* [Work to be completed] Hunt through the lines below for the string "OtherTok" and copy each one that has it.

* [Data for this task]
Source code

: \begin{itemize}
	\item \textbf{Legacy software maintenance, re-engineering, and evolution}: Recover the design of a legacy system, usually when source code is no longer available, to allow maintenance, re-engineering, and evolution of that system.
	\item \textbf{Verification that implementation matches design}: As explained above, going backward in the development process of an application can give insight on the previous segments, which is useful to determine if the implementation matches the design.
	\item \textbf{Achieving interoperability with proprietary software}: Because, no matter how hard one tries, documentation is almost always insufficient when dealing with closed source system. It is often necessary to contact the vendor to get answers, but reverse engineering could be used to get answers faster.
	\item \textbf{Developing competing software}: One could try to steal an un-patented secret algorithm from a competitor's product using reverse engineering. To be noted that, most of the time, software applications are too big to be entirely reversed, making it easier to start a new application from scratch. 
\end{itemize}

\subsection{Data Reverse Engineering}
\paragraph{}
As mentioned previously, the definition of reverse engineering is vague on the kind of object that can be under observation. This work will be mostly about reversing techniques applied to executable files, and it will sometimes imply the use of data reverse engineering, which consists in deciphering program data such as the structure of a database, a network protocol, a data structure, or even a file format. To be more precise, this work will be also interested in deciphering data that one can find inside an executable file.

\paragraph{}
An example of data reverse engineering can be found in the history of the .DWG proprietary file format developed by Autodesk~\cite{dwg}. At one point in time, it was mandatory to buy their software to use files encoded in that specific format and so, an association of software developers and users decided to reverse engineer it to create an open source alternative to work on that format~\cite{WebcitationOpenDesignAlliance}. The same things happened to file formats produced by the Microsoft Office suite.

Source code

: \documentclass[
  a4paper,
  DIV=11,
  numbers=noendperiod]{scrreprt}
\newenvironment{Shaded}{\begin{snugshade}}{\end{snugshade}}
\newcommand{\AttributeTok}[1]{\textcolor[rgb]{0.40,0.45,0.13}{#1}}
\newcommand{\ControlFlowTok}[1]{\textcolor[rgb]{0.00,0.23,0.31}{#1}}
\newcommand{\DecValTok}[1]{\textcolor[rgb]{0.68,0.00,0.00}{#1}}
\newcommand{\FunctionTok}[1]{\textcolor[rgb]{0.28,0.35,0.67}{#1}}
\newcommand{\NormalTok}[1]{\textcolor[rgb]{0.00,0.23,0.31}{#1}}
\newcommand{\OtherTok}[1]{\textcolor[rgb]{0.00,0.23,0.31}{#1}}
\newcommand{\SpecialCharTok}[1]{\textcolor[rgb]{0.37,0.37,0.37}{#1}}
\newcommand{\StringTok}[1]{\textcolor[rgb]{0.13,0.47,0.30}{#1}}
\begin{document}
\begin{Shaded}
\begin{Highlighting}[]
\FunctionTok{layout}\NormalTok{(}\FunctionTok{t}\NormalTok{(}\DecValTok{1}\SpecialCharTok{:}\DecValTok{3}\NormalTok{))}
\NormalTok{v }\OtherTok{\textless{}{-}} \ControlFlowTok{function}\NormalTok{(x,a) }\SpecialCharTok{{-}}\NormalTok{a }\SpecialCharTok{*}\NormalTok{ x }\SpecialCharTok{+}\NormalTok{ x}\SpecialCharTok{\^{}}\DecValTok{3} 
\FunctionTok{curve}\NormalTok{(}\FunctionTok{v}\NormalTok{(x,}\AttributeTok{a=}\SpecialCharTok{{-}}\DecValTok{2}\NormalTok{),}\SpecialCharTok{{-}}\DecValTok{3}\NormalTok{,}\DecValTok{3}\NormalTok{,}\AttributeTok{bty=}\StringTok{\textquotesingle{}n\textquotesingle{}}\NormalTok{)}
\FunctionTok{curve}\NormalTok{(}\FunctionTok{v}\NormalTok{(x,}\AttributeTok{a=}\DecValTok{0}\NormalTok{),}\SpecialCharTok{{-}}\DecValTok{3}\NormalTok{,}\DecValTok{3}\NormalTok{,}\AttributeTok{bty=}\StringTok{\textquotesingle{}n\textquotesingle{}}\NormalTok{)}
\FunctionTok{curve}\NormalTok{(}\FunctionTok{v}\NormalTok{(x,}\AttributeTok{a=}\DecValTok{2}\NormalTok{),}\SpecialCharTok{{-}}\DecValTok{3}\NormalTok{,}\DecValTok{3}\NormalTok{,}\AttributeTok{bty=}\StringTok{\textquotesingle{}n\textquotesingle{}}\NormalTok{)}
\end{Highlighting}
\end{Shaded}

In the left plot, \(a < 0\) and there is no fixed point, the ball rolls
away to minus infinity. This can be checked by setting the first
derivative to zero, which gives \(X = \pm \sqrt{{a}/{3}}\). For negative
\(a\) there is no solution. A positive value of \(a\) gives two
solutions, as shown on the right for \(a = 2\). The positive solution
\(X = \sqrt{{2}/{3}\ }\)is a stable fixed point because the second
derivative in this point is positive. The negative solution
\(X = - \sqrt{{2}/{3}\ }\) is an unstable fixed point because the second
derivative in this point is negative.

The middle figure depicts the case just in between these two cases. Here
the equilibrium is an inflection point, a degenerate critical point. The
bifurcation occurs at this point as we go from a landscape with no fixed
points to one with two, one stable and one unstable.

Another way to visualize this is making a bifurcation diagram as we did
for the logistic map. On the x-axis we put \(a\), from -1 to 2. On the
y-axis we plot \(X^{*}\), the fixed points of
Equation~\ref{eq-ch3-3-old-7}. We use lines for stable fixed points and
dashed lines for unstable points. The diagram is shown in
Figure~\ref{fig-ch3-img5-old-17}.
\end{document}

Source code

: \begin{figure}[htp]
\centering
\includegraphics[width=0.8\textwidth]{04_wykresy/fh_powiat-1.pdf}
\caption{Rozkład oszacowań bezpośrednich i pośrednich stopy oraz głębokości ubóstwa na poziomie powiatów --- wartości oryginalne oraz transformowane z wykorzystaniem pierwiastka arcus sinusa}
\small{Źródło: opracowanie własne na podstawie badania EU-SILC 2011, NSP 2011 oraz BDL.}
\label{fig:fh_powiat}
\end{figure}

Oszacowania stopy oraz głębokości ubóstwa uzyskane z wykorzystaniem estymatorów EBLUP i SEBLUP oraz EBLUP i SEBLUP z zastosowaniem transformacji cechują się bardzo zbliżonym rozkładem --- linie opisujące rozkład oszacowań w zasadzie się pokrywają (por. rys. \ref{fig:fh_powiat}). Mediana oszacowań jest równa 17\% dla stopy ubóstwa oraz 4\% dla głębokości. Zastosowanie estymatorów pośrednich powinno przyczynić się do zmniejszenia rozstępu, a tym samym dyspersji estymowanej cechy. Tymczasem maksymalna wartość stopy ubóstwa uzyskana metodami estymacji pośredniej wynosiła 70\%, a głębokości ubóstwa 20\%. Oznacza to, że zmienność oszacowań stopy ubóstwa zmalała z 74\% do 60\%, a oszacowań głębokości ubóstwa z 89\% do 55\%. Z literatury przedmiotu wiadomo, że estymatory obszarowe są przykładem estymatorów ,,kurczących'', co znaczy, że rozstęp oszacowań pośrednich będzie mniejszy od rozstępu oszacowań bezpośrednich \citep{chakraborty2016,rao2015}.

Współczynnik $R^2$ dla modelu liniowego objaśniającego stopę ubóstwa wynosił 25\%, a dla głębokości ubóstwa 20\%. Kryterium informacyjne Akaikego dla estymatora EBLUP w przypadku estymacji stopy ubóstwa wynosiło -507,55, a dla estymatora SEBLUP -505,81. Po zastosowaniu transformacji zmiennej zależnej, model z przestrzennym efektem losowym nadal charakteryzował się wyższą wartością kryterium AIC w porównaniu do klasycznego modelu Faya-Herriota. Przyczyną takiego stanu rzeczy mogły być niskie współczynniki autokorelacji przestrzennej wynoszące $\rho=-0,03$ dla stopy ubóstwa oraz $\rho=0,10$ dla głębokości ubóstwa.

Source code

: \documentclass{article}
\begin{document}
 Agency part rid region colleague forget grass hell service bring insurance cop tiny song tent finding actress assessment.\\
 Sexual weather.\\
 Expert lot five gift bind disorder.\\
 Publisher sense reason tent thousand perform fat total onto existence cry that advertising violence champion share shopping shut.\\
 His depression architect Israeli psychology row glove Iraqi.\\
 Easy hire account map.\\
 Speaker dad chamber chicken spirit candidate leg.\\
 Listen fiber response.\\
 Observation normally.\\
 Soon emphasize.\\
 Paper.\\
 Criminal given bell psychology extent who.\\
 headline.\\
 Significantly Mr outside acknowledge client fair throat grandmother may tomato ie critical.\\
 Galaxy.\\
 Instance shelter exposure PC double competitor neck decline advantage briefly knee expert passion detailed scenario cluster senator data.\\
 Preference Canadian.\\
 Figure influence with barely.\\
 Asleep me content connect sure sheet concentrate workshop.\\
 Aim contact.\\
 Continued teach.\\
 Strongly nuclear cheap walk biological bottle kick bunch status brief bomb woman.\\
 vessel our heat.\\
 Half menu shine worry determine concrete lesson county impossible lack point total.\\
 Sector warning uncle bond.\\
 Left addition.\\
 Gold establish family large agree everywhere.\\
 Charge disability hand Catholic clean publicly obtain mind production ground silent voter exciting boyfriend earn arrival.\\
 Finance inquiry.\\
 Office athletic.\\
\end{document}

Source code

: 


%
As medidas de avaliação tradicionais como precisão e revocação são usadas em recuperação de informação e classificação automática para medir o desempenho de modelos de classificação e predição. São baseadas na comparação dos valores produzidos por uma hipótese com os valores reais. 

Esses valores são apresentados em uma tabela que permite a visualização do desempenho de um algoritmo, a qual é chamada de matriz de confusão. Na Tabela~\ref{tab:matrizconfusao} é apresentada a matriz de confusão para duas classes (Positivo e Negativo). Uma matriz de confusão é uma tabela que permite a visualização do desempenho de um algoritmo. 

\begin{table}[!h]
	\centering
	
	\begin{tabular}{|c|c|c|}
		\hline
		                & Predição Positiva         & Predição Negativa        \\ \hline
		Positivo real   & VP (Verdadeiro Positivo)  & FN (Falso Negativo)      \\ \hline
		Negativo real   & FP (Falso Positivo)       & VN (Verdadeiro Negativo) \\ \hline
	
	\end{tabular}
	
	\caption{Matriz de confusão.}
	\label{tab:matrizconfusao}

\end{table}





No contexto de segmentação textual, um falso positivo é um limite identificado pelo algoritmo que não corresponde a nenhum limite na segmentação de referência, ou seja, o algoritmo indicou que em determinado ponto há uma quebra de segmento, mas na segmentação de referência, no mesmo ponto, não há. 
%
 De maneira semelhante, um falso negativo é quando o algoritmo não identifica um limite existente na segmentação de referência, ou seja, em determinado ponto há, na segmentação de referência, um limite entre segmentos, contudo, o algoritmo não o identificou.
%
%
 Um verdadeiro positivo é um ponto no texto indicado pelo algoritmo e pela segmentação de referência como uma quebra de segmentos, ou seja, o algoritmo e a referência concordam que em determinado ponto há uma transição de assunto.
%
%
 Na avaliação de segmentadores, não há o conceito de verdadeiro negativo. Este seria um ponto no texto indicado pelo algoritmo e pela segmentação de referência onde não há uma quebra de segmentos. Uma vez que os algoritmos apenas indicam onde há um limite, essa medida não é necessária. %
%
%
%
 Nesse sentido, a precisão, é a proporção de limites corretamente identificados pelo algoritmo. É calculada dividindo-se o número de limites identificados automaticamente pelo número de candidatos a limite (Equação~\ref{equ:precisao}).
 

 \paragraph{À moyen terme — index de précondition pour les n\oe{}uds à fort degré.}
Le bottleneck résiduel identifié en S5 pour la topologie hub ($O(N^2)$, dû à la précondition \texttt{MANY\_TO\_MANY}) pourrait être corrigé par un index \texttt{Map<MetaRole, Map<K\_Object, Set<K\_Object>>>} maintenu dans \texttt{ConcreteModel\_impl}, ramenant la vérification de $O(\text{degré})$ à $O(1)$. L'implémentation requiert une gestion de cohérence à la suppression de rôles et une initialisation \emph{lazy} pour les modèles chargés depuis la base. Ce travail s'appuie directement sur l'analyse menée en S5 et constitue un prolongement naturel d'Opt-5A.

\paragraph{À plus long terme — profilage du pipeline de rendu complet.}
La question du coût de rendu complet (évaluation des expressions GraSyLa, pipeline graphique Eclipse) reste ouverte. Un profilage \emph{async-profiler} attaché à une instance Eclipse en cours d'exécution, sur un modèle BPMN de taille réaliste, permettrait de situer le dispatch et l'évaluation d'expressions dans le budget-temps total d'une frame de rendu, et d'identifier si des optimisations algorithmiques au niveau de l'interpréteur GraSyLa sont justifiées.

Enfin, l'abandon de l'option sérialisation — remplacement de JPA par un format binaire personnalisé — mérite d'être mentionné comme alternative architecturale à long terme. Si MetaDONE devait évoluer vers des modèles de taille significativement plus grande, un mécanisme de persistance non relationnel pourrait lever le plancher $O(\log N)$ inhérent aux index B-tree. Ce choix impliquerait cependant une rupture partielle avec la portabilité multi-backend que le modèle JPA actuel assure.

* [Result of the exercise]
\newcommand{\OtherTok}[1]{\textcolor[rgb]{0.00,0.23,0.31}{#1}}
\NormalTok{v }\OtherTok{\textless{}{-}} \ControlFlowTok{function}\NormalTok{(x,a) }\SpecialCharTok{{-}}\NormalTok{a }\SpecialCharTok{*}\NormalTok{ x }\SpecialCharTok{+}\NormalTok{ x}\SpecialCharTok{\^{}}\DecValTok{3} 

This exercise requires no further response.